Ook het kerkhof Père-Lachaine in Parijs had onze belangstelling. Ook hier liggen vele beroemde kunstenaars begraven, van Chopin tot Poulenc en van Modigliani tot Delacroix. Père-Lachaine kenmerkt zich door de vele deels heel oude kapellen op de graven, hier mocht iedereen die het betalen kon een grafmonument oprichten. Opvallend is, niet alleen hier, dat er zoveel oudere graven zijn van heel jonge kinderen. Een aanschouwelijk bewijs voor de vooruitgang in de geneeskunde sinds die tijd.
Al wandelend over een kerkhof lees je de epitafen, de grafschriften. De meest bekende staan niet op een graf. Er is nergens een graf van de Nederlandse dichter Poot, waar op staat: hier ligt Poot, hij is dood. Het is een grap van een andere Nederlandse dichter genaamd de “schoolmeester”.
Gerrit Komrij, voormalig dichter des vaderlands, overleden in 2012, bedacht voor zichzelf een epitaaf: Hier ligt Komrij, ik denk dat ik omrij. Zijn graf heb ik nooit gezien, ik weet niet of het erop staat.
Ook Fons Jansen maakte grafschriften zoals deze voor Joost van den Vondel:
Het hemelse gerecht
heeft mij ten langen leste
betrapt als rijmelaar,
nu lig ik bij De Slegte.
of niet van Fons maar omdat het heel koud was toen Vondel stierf:
Hier leit Vondel zonder rouw
Hij is gestorven van de kou.
Mijn neef Alexander is de meest merkwaardige kerkhofbezoeker die ik ken. Hij is journalist, zijn vrouw is cameravrouw. Samen maken ze als ‘freelancers’ reportages door heel Europa. Ze hebben geen vaste woon- of verblijfsplaats, ze wonen al jaren in een soort kampeerautobus, maar van kampeerterreinen moeten ze niets hebben, te onvrij. Zij verblijven op de parkeerplaats van het plaatselijke kerkhof, altijd gratis en ’s nachts is er niemand. Het is alsof mensen toch bang zijn dat de dode zielen `s nachts levenden mee het graf intrekken.
Momenteel sterven er wereldwijd 220 000 mensen per dag, tendens sterk stijgend.
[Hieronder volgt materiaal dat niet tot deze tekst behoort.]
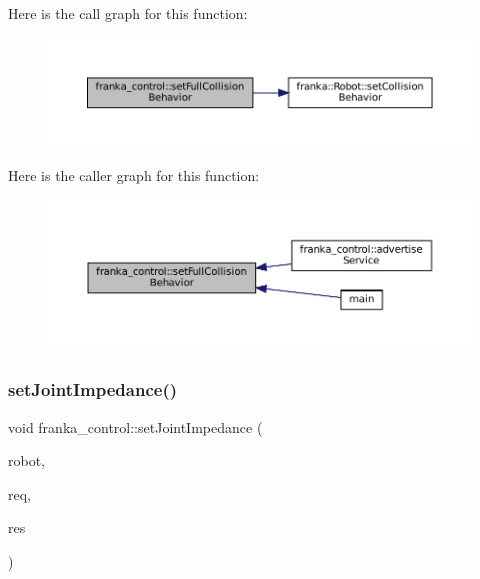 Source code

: Here is the call graph for this function\+:
\nopagebreak
\begin{figure}[H]
\begin{center}
\leavevmode
\includegraphics[width=350pt]{namespacefranka__control_a13e02b7048c013bf57506f927ce6745d_cgraph}
\end{center}
\end{figure}
Here is the caller graph for this function\+:
\nopagebreak
\begin{figure}[H]
\begin{center}
\leavevmode
\includegraphics[width=350pt]{namespacefranka__control_a13e02b7048c013bf57506f927ce6745d_icgraph}
\end{center}
\end{figure}
\mbox{\label{namespacefranka__control_a38bda5f02b38367b199e8599993994ca}} 
\subsubsection{\texorpdfstring{set\+Joint\+Impedance()}{setJointImpedance()}}
{\footnotesize\ttfamily void franka\+\_\+control\+::set\+Joint\+Impedance (\begin{DoxyParamCaption}\item[{\hyperlink{classfranka_1_1Robot}{franka\+::\+Robot} \&}]{robot,  }\item[{const Set\+Joint\+Impedance\+::\+Request \&}]{req,  }\item[{Set\+Joint\+Impedance\+::\+Response \&}]{res }\end{DoxyParamCaption})}



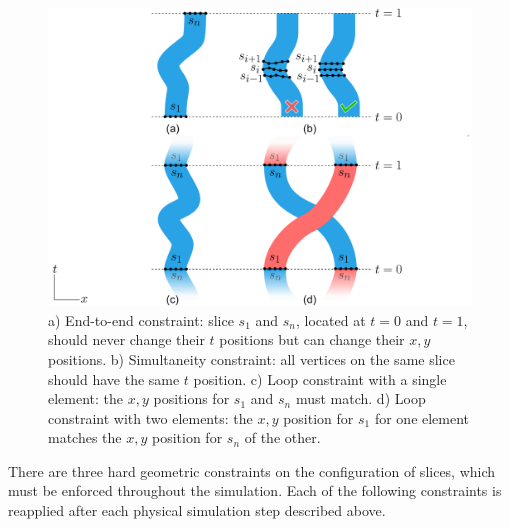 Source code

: \begin{figure}[h!]
\centering
\includegraphics[width=1.0\textwidth]{figures/animationpak/constraints.pdf} 
\caption[Constraints]
{\label{fig_animationpak_constraints} 
a) End-to-end constraint: 
slice $s_1$ and $s_n$, located at 
$t = 0$ and $t = 1$,  should never change their $t$ positions but can change their $x, y$ positions. 
b) Simultaneity constraint: all vertices on the same slice should have the same $t$ position.
c) Loop constraint with a single element: the $x,y$ positions for $s_1$ and $s_n$ must match.
d) Loop constraint with two elements: the $x, y$ position for $s_1$  
for one element matches the $x, y$ position for $s_n$ of the other.
}
\end{figure}



There are three hard geometric constraints on the configuration of slices,
which must be enforced throughout the simulation.  Each of the following
constraints is reapplied after each physical simulation step described above.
Het begraven van de doden is in Europa met allerlei voorschriften omgeven. Zo mochten wij onze vaderen nooit in onze tuin begraven, onze honden liggen er wel. Het begraven is wel business, nabestaanden zijn onmiddellijk na het overlijden van een geliefde niet erg oplettend en laten zich vaak allerlei dingen aansmeren waar ze naderhand spijt van hebben.
Niet iedereen laat zich begraven, maar het enige alternatief voor begraven is crematie. Het laten opeten van lijken door gieren, zoals dat elders wel gebeurt, is hier niet toegestaan. Het cremeren is met geheimzinnigheid omgeven. De kist met het lijk verdwijnt in de vloer en later kan de familie een urn met de as ophalen. Het meemaken van het echte verbranden zoals je dat in India doet is hier niet mogelijk.
De urn met de as gaat niet in gedenkplaats met epitafen, maar wordt uitgestrooid boven zee of op het asveldje achter het crematorium. Een vriend van mij heeft de as van zijn te jong overleden echtgenote uitgestrooid op het gazon achter het huis, geen goede gedachte vond hij later, hij durfde er nauwelijks nog te lopen. De gedenkplaatsen voor urnen moeten er komen volgens mij, zodat je nog eens raad kan gaan vragen aan de overledene of glimlachen om zijn epitaaf.